Top of Input records

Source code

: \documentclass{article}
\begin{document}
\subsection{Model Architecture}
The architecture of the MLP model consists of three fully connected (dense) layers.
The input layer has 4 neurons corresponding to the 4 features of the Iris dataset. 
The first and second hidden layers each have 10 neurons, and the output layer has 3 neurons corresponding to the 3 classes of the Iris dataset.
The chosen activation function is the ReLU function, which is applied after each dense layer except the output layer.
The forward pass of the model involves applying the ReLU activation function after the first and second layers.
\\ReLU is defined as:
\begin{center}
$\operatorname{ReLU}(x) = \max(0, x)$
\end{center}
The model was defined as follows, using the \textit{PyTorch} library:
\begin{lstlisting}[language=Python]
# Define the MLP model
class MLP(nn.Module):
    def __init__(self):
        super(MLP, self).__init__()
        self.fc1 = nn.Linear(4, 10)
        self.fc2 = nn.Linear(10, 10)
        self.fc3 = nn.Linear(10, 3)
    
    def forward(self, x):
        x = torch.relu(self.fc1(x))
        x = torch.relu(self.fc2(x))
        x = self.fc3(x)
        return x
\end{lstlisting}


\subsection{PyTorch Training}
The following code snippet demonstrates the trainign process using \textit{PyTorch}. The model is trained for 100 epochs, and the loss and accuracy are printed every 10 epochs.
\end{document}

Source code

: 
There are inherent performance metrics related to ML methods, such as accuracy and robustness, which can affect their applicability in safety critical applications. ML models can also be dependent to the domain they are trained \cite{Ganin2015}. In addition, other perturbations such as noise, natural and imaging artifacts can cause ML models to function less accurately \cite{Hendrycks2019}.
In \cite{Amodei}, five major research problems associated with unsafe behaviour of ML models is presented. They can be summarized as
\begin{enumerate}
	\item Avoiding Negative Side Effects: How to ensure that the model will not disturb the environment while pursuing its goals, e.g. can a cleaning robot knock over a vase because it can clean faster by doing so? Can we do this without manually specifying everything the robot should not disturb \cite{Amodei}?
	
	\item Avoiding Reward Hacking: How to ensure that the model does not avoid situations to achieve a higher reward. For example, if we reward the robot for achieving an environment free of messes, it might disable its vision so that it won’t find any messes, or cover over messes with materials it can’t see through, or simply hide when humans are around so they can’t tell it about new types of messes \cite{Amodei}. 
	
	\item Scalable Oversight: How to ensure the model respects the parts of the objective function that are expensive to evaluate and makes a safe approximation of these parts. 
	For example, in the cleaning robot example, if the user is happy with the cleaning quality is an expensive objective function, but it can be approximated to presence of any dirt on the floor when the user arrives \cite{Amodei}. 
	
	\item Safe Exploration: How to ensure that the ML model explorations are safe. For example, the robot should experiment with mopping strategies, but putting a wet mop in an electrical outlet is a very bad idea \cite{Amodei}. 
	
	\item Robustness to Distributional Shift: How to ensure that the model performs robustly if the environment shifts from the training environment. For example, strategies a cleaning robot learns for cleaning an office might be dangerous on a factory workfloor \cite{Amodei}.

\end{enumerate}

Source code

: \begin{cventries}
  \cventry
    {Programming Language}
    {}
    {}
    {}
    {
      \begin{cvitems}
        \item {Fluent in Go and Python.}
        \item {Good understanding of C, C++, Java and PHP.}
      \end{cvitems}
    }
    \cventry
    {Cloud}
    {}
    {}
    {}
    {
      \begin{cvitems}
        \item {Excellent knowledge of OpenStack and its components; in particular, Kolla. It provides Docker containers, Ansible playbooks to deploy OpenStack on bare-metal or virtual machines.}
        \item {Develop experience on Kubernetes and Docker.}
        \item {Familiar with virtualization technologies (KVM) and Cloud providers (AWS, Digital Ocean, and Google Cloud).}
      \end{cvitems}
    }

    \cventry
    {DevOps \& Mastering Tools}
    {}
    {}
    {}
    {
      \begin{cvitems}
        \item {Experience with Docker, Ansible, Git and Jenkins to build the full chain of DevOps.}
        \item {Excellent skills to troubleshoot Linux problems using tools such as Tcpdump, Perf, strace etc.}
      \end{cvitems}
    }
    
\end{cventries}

Bottom of Input records

[What the task requires] Please transcribe the material line by line, exactly, from its opening line through the line that contains "The architecture of".

[Response area]
Source code

: \documentclass{article}
\begin{document}
\subsection{Model Architecture}
The architecture of the MLP model consists of three fully connected (dense) layers.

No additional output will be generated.